Per ulteriori informazioni sulla musica sudafricana in generale è possibile visitare il sito: www.flatinternational.org.
(Durban, 1970, Sudafrica) Vive e lavora negli Stati Uniti
Siemon Allen è un artista sudafricano interessato al tema dell’identità sudafricana e alla sua rappresentazione attraverso la raccolta, l’allestimento e l’esposizione di artefatti storici. In Sudafrica è stato tra i fondatori della galleria FLAT, un progetto artistico nato a Durban tra il 1993 e il 1995, un biennio molto significativo dal punto di vista politico. In occasione della seconda Biennale di Johannesburg nel 1997, Allen ha realizzato presso la South African National Gallery una grande installazione architettonica costruita intrecciando nastri di videocassette. Le sue opere sono state esposte più volte negli Stati Uniti e in Sudafrica. Tra le mostre più importanti, Stamps, allestita presso la Renaissance Society di Chicago, la galleria Artists Space di New York e il Corcoran Museum of Art di Washington; Newspapers (The American Effect), presso il Whitney Museum di New York; A Fiction of Authenticity presso il Contemporary Art Museum di St. Louis. Nel 2009, versioni più ampie di Stamps, Newspapers e Records sono state esposte nella personale Imaging South Africa, presso la Durban Art Gallery e la Bank Gallery in Sudafrica. Il collage ispirato a Tintin, Land of Black Gold, è in mostra nella collettiva Found in Translation al Deutsche Guggenheim di Berlino. Siemon Allen è visiting professor presso il Dipartimento di Scultura e Media della Virginia Commonwealth University di Richmond, in Virginia.

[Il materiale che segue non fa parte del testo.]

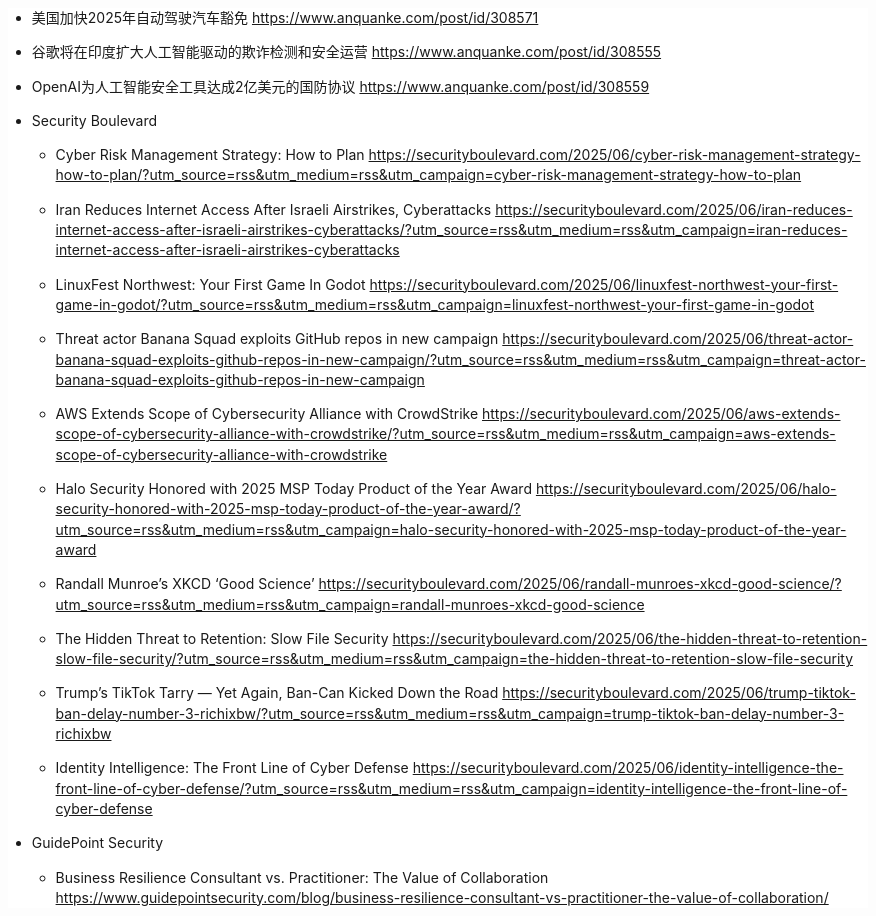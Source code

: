   - 美国加快2025年自动驾驶汽车豁免
https://www.anquanke.com/post/id/308571

  - 谷歌将在印度扩大人工智能驱动的欺诈检测和安全运营
https://www.anquanke.com/post/id/308555

  - OpenAI为人工智能安全工具达成2亿美元的国防协议
https://www.anquanke.com/post/id/308559

- Security Boulevard
  - Cyber Risk Management Strategy: How to Plan
https://securityboulevard.com/2025/06/cyber-risk-management-strategy-how-to-plan/?utm_source=rss&utm_medium=rss&utm_campaign=cyber-risk-management-strategy-how-to-plan

  - Iran Reduces Internet Access After Israeli Airstrikes, Cyberattacks
https://securityboulevard.com/2025/06/iran-reduces-internet-access-after-israeli-airstrikes-cyberattacks/?utm_source=rss&utm_medium=rss&utm_campaign=iran-reduces-internet-access-after-israeli-airstrikes-cyberattacks

  - LinuxFest Northwest:  Your First Game In Godot
https://securityboulevard.com/2025/06/linuxfest-northwest-your-first-game-in-godot/?utm_source=rss&utm_medium=rss&utm_campaign=linuxfest-northwest-your-first-game-in-godot

  - Threat actor Banana Squad exploits GitHub repos in new campaign
https://securityboulevard.com/2025/06/threat-actor-banana-squad-exploits-github-repos-in-new-campaign/?utm_source=rss&utm_medium=rss&utm_campaign=threat-actor-banana-squad-exploits-github-repos-in-new-campaign

  - AWS Extends Scope of Cybersecurity Alliance with CrowdStrike
https://securityboulevard.com/2025/06/aws-extends-scope-of-cybersecurity-alliance-with-crowdstrike/?utm_source=rss&utm_medium=rss&utm_campaign=aws-extends-scope-of-cybersecurity-alliance-with-crowdstrike

  - Halo Security Honored with 2025 MSP Today Product of the Year Award
https://securityboulevard.com/2025/06/halo-security-honored-with-2025-msp-today-product-of-the-year-award/?utm_source=rss&utm_medium=rss&utm_campaign=halo-security-honored-with-2025-msp-today-product-of-the-year-award

  - Randall Munroe’s XKCD ‘Good Science’
https://securityboulevard.com/2025/06/randall-munroes-xkcd-good-science/?utm_source=rss&utm_medium=rss&utm_campaign=randall-munroes-xkcd-good-science

  - The Hidden Threat to Retention: Slow File Security
https://securityboulevard.com/2025/06/the-hidden-threat-to-retention-slow-file-security/?utm_source=rss&utm_medium=rss&utm_campaign=the-hidden-threat-to-retention-slow-file-security

  - Trump’s TikTok Tarry — Yet Again, Ban-Can Kicked Down the Road
https://securityboulevard.com/2025/06/trump-tiktok-ban-delay-number-3-richixbw/?utm_source=rss&utm_medium=rss&utm_campaign=trump-tiktok-ban-delay-number-3-richixbw

  - Identity Intelligence: The Front Line of Cyber Defense
https://securityboulevard.com/2025/06/identity-intelligence-the-front-line-of-cyber-defense/?utm_source=rss&utm_medium=rss&utm_campaign=identity-intelligence-the-front-line-of-cyber-defense

- GuidePoint Security
  - Business Resilience Consultant vs. Practitioner: The Value of Collaboration
https://www.guidepointsecurity.com/blog/business-resilience-consultant-vs-practitioner-the-value-of-collaboration/

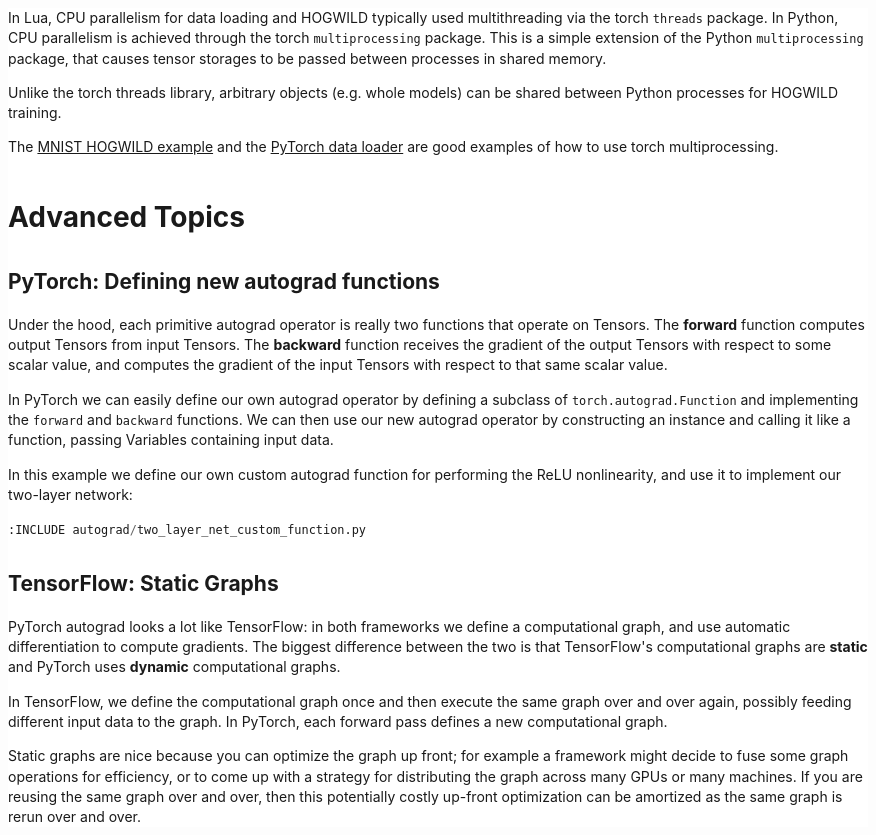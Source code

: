 In Lua, CPU parallelism for data loading and HOGWILD typically used multithreading
via the torch `threads` package. In Python, CPU parallelism is achieved through the
torch `multiprocessing` package. This is a simple extension of the Python `multiprocessing`
package, that causes tensor storages to be passed between processes in shared memory.

Unlike the torch threads library, arbitrary objects (e.g. whole models) can be shared
between Python processes for HOGWILD training.

The [MNIST HOGWILD example](https://github.com/pytorch/examples/blob/master/mnist_hogwild/main.py) and the
[PyTorch data loader](https://github.com/pytorch/pytorch/blob/master/torch/utils/data/dataloader.py)
are good examples of how to use torch multiprocessing.

# Advanced Topics 

## PyTorch: Defining new autograd functions
Under the hood, each primitive autograd operator is really two functions that
operate on Tensors. The **forward** function computes output Tensors from input
Tensors. The **backward** function receives the gradient of the output Tensors
with respect to some scalar value, and computes the gradient of the input Tensors
with respect to that same scalar value.

In PyTorch we can easily define our own autograd operator by defining a subclass
of `torch.autograd.Function` and implementing the `forward` and `backward` functions.
We can then use our new autograd operator by constructing an instance and calling it
like a function, passing Variables containing input data.

In this example we define our own custom autograd function for performing the ReLU
nonlinearity, and use it to implement our two-layer network:

```python
:INCLUDE autograd/two_layer_net_custom_function.py
```


## TensorFlow: Static Graphs
PyTorch autograd looks a lot like TensorFlow: in both frameworks we define
a computational graph, and use automatic differentiation to compute gradients.
The biggest difference between the two is that TensorFlow's computational graphs
are **static** and PyTorch uses **dynamic** computational graphs.

In TensorFlow, we define the computational graph once and then execute the same
graph over and over again, possibly feeding different input data to the graph.
In PyTorch, each forward pass defines a new computational graph.

Static graphs are nice because you can optimize the graph up front; for example
a framework might decide to fuse some graph operations for efficiency, or to
come up with a strategy for distributing the graph across many GPUs or many
machines. If you are reusing the same graph over and over, then this potentially
costly up-front optimization can be amortized as the same graph is rerun over
and over.
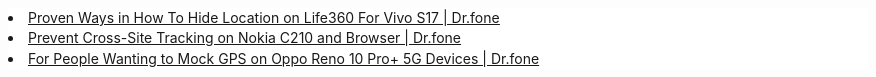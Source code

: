 <li><a href="https://location-social.techidaily.com/proven-ways-in-how-to-hide-location-on-life360-for-vivo-s17-drfone-by-drfone-virtual-android/"><u>Proven Ways in How To Hide Location on Life360 For Vivo S17 | Dr.fone</u></a></li>
<li><a href="https://fake-location.techidaily.com/prevent-cross-site-tracking-on-nokia-c210-and-browser-drfone-by-drfone-virtual-android/"><u>Prevent Cross-Site Tracking on Nokia C210 and Browser | Dr.fone</u></a></li>
<li><a href="https://android-location.techidaily.com/for-people-wanting-to-mock-gps-on-oppo-reno-10-proplus-5g-devices-drfone-by-drfone-virtual/"><u>For People Wanting to Mock GPS on Oppo Reno 10 Pro+ 5G Devices | Dr.fone</u></a></li>
</ul></div>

“Il mio lavoro è il frutto di una serie di attività eterogenee, ma connesse tra loro”, afferma Siemon Allen. “Colleziono artefatti, li organizzo e li metto in mostra. Campiono suoni provenienti da fonti diverse e li combino per realizzare opere sonore, integrandole all’interno di sculture o installazioni. Costruisco pannelli di grandi dimensioni intrecciando nastri di film o di videocassette, per realizzare un’opera a metà tra pittura e architettura. Creo e produco libri d’arte in edizione limitata. Il filo rosso che lega tra loro queste pratiche apparentemente diverse è il bisogno di conciliare il mio interesse per la politica con il linguaggio dell’estetica. Cerco di accostarmi a ogni progetto con l’atteggiamento distaccato del ricercatore. Voglio che la critica sociale che inevitabilmente scaturisce dalla mia opera agisca sottilmente, mettendo in evidenza la contraddittorietà e la complessità dell’identità sudafricana. Paradossalmente, gran parte del mio lavoro nasce dalla mia permanenza negli Stati Uniti, dove ho potuto osservare e ricostruire l’immagine del Sudafrica attraverso artefatti storici (francobolli), mass media (giornali) o stimoli sonori (collezioni di suoni). In un certo senso, la mia opera esprime il distacco dell’individuo dalle proprie origini ed è, in fondo, un’esplorazione dei concetti di identità e rappresentazione attraverso il dislocamento”.